By Gerry Albert Corpuz
Can a foreigner be barred for entering the Philippines because of his or her previous participation in a protest action here? The answer is yes, going by the experience of a Bangladeshi peasant leader who was deported last March 30 even if his travel papers were in order.
Three international groups asked the Commission on Human Rights (CHR) to investigate Philippine immigration officials for the “extremely undemocratic” deportation of a Bangladeshi peasant activist who was barred from entering the country last March 30.
The Asian Peasant Coalition (APC), the Asia-Pacific Research Network (APRN) and the People’s Coalition on Food Sovereignty (PCFS) will file a petition in the CHR to look into the violations committed by local immigration officials in denying the entry of Badrul Alam, chairperson of Bangladesh Krishok Federation, to the Philippines to attend a meeting of Asian agricultural producers.
Last year’s Nobel Peace Prize nominee and social activist Dr. Irene Fernandez of Malaysia said that the Philippine government violated the fundamental rights of Alam like the right to association and freedom of assembly, saying the APC would also bring the current wave of deportation of peasant activists before the United Nations High Commission on Human Rights. “Badrul is not a terrorist or a convicted criminal. He is an internationally known peasant activist highly regarded in the international community for his unwavering advocacy of peasant rights.”
Protest in Nepal, India
For his part, Prem Dangal of Nepal and APC chairperson said that the Philippine consulate in Dhaka, Bangladesh approved Alam’s visa, proving that his entry to the country is legal, moral and official and he did not apply as tourist, contrary to claims of immigration officials here.
Ferdinand Sampol, NAIA immigration officer, said that Alam was deported because he was on the immigration blacklist for joining an October 2005 peasant rally in Recto, Manila. He stressed that the Bangladeshi peasant activist violated one of the conditions of his stay in the country last year.
However, Dangal said that Alam was on an official visit last year because he applied for a visa and was approved by the Philippine consulate in Dhaka. He said that the Bangladeshi peasant leader also went through the same rigorous process when he traveled to the country to join an international meeting on food sovereignty sponsored by APRN scheduled from March 30 to April 3, 2006.
“This is over and above political harassment. This is political discrimination and repression rolled into one and executed by the very hostile administration of President Gloria Macapagal-Arroyo. We condemn this act to the highest order,” Dangal said.

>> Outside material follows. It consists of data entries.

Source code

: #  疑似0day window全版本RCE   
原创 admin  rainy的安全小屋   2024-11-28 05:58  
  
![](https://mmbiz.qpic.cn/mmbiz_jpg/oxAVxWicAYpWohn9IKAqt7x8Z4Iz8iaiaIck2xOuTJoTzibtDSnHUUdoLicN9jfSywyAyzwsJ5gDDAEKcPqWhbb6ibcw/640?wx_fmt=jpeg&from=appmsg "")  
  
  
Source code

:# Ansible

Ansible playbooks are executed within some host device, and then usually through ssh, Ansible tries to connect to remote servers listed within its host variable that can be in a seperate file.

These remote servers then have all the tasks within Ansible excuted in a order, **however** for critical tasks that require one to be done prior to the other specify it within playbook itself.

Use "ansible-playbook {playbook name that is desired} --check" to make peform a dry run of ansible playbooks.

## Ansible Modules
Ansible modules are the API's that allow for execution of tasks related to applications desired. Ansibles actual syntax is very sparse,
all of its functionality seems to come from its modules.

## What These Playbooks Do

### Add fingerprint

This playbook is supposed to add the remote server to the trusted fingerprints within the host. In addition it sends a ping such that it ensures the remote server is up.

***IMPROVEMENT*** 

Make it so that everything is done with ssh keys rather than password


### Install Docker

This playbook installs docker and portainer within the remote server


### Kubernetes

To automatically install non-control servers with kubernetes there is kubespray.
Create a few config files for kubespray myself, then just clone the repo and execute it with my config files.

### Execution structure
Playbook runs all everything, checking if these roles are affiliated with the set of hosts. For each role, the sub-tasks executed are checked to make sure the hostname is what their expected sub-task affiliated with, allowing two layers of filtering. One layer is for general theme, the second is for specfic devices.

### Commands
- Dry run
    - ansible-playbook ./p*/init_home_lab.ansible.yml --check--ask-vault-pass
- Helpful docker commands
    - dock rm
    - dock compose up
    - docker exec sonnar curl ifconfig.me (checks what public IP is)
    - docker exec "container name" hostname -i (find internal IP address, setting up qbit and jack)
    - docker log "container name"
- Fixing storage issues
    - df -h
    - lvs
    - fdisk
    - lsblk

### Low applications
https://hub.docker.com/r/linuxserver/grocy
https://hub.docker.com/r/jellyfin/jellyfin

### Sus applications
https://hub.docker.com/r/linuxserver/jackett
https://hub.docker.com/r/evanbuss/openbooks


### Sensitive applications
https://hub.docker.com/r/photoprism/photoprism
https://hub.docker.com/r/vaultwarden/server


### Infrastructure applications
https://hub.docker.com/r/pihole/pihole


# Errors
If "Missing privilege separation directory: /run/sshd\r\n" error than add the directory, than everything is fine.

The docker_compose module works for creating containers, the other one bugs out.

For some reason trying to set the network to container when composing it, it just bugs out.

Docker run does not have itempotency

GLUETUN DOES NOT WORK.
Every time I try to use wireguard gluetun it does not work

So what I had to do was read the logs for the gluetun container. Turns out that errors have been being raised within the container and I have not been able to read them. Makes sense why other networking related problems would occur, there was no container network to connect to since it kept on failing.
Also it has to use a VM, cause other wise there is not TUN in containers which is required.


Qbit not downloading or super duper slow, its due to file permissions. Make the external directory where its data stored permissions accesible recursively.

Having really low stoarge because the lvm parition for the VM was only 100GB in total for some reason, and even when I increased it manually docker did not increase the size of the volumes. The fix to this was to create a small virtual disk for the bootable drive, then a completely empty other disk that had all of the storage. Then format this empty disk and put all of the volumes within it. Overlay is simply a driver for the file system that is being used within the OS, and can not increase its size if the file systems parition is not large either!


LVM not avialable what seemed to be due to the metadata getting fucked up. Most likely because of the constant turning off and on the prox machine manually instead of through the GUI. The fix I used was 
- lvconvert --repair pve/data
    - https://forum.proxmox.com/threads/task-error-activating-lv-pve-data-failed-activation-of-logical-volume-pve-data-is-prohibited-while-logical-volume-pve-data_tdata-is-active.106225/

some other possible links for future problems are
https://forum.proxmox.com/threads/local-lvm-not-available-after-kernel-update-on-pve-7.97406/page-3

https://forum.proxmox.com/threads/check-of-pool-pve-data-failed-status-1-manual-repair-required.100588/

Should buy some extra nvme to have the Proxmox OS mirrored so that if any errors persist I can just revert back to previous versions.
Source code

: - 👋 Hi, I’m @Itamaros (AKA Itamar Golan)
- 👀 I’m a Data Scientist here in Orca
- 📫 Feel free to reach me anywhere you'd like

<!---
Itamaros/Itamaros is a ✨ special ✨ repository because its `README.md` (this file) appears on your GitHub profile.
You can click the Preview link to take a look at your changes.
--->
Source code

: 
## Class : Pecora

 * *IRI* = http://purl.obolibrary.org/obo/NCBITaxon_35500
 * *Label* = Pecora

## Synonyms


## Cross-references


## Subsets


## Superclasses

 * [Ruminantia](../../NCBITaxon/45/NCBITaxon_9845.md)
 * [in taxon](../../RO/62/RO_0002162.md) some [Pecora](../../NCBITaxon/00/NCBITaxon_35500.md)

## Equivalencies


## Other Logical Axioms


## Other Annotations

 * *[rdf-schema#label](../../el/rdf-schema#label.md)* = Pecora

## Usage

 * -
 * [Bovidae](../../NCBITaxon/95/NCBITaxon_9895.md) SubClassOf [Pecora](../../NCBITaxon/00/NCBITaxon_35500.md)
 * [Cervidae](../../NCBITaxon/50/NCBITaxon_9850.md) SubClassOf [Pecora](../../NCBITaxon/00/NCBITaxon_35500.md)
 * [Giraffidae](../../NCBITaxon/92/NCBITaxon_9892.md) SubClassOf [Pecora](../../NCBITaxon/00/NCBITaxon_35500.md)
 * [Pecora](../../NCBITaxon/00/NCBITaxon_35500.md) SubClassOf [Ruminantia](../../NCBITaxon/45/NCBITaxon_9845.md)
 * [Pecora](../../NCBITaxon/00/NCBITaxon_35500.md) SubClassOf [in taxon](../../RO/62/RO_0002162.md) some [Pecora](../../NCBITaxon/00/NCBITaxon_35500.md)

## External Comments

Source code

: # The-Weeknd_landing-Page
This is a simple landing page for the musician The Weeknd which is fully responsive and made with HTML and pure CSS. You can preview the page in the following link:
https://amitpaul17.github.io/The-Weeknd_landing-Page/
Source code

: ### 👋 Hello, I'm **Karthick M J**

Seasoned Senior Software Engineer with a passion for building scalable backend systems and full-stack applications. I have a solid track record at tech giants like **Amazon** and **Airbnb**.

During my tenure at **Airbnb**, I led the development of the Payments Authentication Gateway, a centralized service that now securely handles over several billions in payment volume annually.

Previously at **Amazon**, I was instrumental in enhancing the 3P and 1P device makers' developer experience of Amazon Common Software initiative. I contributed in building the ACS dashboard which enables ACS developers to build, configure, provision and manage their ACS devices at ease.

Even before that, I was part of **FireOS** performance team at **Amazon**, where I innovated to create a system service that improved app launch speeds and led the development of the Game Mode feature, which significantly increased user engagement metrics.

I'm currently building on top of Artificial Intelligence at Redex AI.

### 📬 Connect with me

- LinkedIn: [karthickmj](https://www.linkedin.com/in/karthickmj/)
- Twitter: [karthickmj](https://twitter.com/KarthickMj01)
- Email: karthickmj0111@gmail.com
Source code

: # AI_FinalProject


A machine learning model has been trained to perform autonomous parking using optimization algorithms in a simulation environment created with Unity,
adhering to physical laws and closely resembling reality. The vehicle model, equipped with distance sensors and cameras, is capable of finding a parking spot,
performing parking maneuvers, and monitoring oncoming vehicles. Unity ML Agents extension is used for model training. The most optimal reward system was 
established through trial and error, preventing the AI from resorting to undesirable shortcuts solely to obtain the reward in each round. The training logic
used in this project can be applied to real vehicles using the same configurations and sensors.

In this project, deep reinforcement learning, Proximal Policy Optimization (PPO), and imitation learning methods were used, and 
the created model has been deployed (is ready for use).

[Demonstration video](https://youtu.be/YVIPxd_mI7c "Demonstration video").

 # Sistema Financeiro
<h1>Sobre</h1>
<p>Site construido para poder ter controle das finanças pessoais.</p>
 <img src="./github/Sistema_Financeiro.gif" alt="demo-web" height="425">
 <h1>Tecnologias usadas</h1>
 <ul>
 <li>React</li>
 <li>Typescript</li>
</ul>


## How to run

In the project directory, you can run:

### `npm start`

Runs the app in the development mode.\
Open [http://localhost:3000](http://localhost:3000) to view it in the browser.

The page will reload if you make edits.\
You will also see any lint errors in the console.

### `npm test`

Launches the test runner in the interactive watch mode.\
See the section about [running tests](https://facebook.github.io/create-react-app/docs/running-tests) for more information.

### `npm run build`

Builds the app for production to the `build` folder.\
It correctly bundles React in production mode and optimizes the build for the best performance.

Dangal said that his group in Nepal, the All Nepal Peasant Association (ANPA), will hold a rally on April 1 in Katmandu, Nepal to condemn Alam’s deportation. He expects more than 5,000 farmers to participate. Another protest will be held in India, according to Fatima Burnad, leader of all peasant women group India. She said that mass actions will also be held Dhaka by farmers to protest the deportation of Alam.